I ricercatori hanno condotto la loro indagine in laboratorio, osservando il comportamento delle cellule cardiache derivate da pazienti affetti dalla mutazione all’origine della patologia. 

Queste cellule mostravano un difetto nella lamina nucleare, un reticolo di filamenti che riveste la superficie interna della membrana nucleare.

Non era però facile intuire che proprio quella anomalia impedisse al cuore di battere in modo corretto. La lamina nucleare fa parte di una struttura che avvolge la membrana incaricata di regolare il movimento delle molecole dentro e fuori dal nucleo. L’associazione con il battito cardiaco non era affatto scontata.

«Siamo rimasti sorpresi. Perché una mutazione in una proteina della membrana nucleare non coinvolta nella contrazione del cuore porterebbe a una cardiomiopatia dilatativa?», si sono chiesti i ricercatori che hanno pubblicato il loro lavoro su Nature

Ma osservando le cellule cardiache difettose ottenute da staminali pluripotenti ricavate dalle cellule della pelle dei pazienti, l’associazione con la cardiomiopatia è emersa chiaramente. Per i loro esperimenti, i ricercatori hanno utilizzato cellule dell’epidermide umana, ma avrebbero potuto ottenere le staminali anche da 10 millilitri di sangue dei pazienti. 

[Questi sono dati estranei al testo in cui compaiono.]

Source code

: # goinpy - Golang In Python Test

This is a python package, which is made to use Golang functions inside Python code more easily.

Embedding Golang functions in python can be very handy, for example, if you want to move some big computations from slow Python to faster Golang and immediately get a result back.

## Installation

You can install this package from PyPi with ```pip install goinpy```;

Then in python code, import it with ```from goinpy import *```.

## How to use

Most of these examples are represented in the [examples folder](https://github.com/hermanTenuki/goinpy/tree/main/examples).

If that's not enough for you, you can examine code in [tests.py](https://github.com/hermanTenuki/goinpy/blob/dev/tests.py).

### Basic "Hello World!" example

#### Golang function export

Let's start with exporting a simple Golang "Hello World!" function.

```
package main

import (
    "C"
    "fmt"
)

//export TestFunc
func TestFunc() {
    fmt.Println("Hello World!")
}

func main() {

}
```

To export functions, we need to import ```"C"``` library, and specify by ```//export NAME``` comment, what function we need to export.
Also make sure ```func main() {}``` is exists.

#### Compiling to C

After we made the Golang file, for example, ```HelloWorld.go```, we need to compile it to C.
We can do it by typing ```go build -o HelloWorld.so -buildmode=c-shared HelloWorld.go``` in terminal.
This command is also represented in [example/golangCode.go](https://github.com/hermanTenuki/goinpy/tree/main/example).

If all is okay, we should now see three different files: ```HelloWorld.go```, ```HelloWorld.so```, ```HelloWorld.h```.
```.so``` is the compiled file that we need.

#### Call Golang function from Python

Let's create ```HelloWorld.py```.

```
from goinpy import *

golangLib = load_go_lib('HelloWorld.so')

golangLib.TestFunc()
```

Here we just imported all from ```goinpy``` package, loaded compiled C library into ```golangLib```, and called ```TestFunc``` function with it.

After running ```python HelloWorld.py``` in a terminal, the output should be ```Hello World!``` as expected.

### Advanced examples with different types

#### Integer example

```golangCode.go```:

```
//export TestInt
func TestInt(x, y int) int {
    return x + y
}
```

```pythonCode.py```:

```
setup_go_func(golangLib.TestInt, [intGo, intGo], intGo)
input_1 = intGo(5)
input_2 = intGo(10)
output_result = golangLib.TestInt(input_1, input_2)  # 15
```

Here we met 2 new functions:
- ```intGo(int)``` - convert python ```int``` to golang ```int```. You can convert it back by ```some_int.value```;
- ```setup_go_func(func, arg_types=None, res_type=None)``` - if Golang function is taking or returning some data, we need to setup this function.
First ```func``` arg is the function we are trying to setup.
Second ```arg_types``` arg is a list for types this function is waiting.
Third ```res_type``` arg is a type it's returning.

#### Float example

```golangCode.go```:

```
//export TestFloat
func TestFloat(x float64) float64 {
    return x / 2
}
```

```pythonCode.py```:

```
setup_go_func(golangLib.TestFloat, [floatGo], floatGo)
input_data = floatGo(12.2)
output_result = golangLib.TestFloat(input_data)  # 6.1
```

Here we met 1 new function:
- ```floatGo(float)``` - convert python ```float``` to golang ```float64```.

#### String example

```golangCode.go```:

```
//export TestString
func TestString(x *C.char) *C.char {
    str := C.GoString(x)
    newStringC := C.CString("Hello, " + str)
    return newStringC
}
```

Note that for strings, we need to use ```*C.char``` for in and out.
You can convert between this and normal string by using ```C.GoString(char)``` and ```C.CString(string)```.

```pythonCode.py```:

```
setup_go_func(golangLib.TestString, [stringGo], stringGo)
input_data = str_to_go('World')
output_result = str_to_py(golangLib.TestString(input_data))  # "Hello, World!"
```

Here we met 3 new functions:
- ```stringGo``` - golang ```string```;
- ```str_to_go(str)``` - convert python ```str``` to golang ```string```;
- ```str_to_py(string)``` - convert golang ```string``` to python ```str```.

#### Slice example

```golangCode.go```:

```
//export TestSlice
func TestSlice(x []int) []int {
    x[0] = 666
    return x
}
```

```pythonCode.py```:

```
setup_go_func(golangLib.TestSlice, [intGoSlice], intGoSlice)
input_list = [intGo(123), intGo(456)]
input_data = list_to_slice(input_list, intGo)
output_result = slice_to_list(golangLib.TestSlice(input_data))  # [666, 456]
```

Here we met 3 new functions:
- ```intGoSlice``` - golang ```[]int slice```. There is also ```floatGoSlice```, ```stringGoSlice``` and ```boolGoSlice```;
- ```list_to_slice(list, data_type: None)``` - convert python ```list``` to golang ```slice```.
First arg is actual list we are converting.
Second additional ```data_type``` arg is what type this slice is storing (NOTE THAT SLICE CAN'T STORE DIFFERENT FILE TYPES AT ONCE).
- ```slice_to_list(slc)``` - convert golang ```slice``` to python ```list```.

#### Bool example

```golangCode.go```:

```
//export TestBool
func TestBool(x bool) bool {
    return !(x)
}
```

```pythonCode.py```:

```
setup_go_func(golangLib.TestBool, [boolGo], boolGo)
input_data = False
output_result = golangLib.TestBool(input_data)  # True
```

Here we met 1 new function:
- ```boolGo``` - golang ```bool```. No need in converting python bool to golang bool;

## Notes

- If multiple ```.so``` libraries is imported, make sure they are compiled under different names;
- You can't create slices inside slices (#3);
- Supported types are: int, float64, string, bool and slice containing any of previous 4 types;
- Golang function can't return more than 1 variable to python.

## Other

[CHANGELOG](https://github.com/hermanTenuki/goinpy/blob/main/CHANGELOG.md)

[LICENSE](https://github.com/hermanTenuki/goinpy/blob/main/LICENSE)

Le cellule cardiache cresciute in laboratorio si comportavano esattamente come quelle ospitate nel cuore umano, pulsando ritmicamente. In particolare, però, le cellule ricavate da pazienti con cardiomiopatia affette dal difetto nella lamina andavano “fuori tempo” e avevano una attività elettrica irregolare. Perché?

La lamina interagisce con una forma particolarmente condensata di Dna chiamata eterocromatina. Grazie a  varie tecniche di sequenziamento del DNA, i ricercatori hanno scoperto che le cellule con la mutazione della lamina presentavano meno regioni di eterocromatina. Questa caratteristica influisce a sua volta sul tipo di geni che vengono attivati o disattivati. Più precisamente, gli scienziati hanno individuato 250 geni che vengono attivati maggiormente nelle cellule con la mutazione. Molti di questi geni facevano parte del canale (pathway) del fattore di crescita derivato dalle piastrine (Pdgf, molecole che regolano la proliferazione cellulare). 

Il pathway del Pdgf ha un ruolo chiave nella formazione dei vasi sanguigni e si attiva quando nelle fasi di formazione del cuore oppure in condizioni di stress. Inibendo il canale con i farmaci opportuni il battito cardiaco ritornava alla normalità.  

Per scoprire se effettivamente l’attivazione del canale del Pdgf fosse responsabile delle anomalie del battito cardiaco caratteristiche della cardiomiopatia, i ricercatori hanno provato a inibire un recettore chiave del Pdgf con due farmaci anti-tumorali in commercio, crenolanib e sunitinib.

Ebbene, dopo il trattamento le cellule cardiache difettose hanno cominciato a battere con maggiore regolarità e i modelli di attivazione genica si avvicinavano a quelli delle cellule dei donatori sani. 

Il problema è che entrambi i medicinali possono avere effetti collaterali sul cuore a dosaggio elevato. La prossima sfida consisterà quindi nell’individuare la dose sicura dei prodotti oppure nuovi farmaci privi di rischi.